PresentMon: Performance In DirectX, OpenGL, And Vulkan

PresentMon And Our Proprietary Software

The introduction of DirectX 12, Microsoft's Universal Windows Platform, and Vulkan presented us with a problem: we no longer had a reliable tool for measuring performance. Fraps only works up through DirectX 11, and it's not always as reliable as some enthusiasts assume.

Consequently, the timing of Andrew Lauritzen's PresentMon tool, freely available on GitHub, was ideal. It monitors Windows' event tracing stack for present commands and records a bunch of information about them to a CSV file for analysis.

But PresentMon is subject to its own technical limitations, since it operates at the same place in the graphics pipeline as Fraps. Thus, it doesn't completely replace tools like FCAT in our repertoire. But what makes PresentMon so interesting to us is its compatibility with not only DirectX 11, but also DX 12, OpenGL, and Vulkan.

The tool's most significant disadvantage is its command-line interface. It can be time-consuming to figure out the right combination of switches to use in order to generate the information you need. By default, it's not set up to simply spit out the data you'd necessarily expect. And that's what we set out to solve.

Detection Made Easy: The PresentMon GUI

We made the decision to develop an app that would start PresentMon, control its switches, and collect sensor data at the same time as performance was being recorded.

In the screenshot above we have a number of frequently benchmarked games, each with its own profile stored in our tool. PresentMon uses the chosen parameters for each, depending on how it was set up. One test might run for three minutes and then stop, for example, while another is started and stopped with a hotkey.

Data Collection Made Easy

Of course, PresentMon isn't set up to collect sensor data as it records performance information. That capability comes from FinalWire's AIDA64. We tap into the engineering version, synchronously recording a number of host processing and graphics statistics. Do you want to correlate GPU utilization with frame rate at a certain point in a test? That's possible. Latency and overhead are kept to a minimum, as AIDA64's approach is different from tools like HWiNFO that use a DLL for their interface.

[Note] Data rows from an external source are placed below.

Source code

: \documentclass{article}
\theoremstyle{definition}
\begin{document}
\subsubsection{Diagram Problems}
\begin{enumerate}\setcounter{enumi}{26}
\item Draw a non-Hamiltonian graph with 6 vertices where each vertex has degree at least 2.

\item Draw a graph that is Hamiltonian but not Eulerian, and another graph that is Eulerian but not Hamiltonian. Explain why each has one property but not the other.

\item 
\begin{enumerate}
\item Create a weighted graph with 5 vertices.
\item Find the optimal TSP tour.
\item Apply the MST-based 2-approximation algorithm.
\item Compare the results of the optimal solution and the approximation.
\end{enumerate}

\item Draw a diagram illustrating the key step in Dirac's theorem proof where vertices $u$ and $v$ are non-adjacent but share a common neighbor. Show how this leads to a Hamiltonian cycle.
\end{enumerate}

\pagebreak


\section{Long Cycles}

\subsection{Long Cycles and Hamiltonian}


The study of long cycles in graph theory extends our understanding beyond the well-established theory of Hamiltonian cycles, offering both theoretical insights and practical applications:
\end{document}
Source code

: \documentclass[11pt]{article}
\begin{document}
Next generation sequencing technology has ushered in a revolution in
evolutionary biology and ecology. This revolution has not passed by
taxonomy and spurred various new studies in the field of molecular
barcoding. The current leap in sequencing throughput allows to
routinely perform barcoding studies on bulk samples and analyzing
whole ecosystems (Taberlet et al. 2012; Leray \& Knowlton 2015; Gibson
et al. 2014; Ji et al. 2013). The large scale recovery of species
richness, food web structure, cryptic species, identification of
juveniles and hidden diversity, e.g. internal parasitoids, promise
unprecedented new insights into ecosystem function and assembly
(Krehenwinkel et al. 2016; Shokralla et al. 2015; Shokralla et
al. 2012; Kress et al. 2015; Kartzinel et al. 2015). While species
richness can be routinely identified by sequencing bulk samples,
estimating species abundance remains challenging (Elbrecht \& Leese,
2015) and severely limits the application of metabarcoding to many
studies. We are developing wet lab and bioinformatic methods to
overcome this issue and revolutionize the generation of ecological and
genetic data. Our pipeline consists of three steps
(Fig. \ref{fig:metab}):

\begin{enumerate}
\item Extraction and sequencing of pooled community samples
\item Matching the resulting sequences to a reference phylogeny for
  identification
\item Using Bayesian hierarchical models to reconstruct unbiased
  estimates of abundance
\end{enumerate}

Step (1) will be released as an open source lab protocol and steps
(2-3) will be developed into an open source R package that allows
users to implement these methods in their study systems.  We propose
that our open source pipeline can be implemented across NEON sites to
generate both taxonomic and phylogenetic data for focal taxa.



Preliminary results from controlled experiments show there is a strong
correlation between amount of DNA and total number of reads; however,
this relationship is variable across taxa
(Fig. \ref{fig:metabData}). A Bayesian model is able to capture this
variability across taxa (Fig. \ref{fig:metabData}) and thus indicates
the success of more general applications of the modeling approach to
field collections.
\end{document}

In order to minimize the impact of storage I/O, we write this second log file to memory first (it's small enough, after all), and then to disk once PresentMon's log file closes.

Since PresentMon doesn't use a time stamp, unfortunately, we put the beginning of our own records first, then PresentMon's log, and track time between them in parallel. This is necessary for controlling external measurements (like our oscilloscopes).

Analyzing The Data And Processing It For Presentation

All of our recordings result in an enormous pile of data for every benchmark run, which has to be sorted through. To help with this, we use another proprietary piece of software that combines the two log files and applies all of the math needed for our charts. It simply wouldn't be possible to do this manually in Excel due to the complexity and number of steps involved.

With our log file interpreter now in its third generation, we can run the calculations we need quickly, and even add new charts/graphs as needed. We'll get more in-depth on what we evaluate directly with an example using two different graphics cards and a DirectX 12 game.

Our purpose here is to help explain the information we're generating. Without a thorough understanding of what the charts are saying, it's sometimes possible to draw the wrong conclusion. Thus, you'll see us point to this piece in future reviews to ensure our processes and procedures are fully detailed.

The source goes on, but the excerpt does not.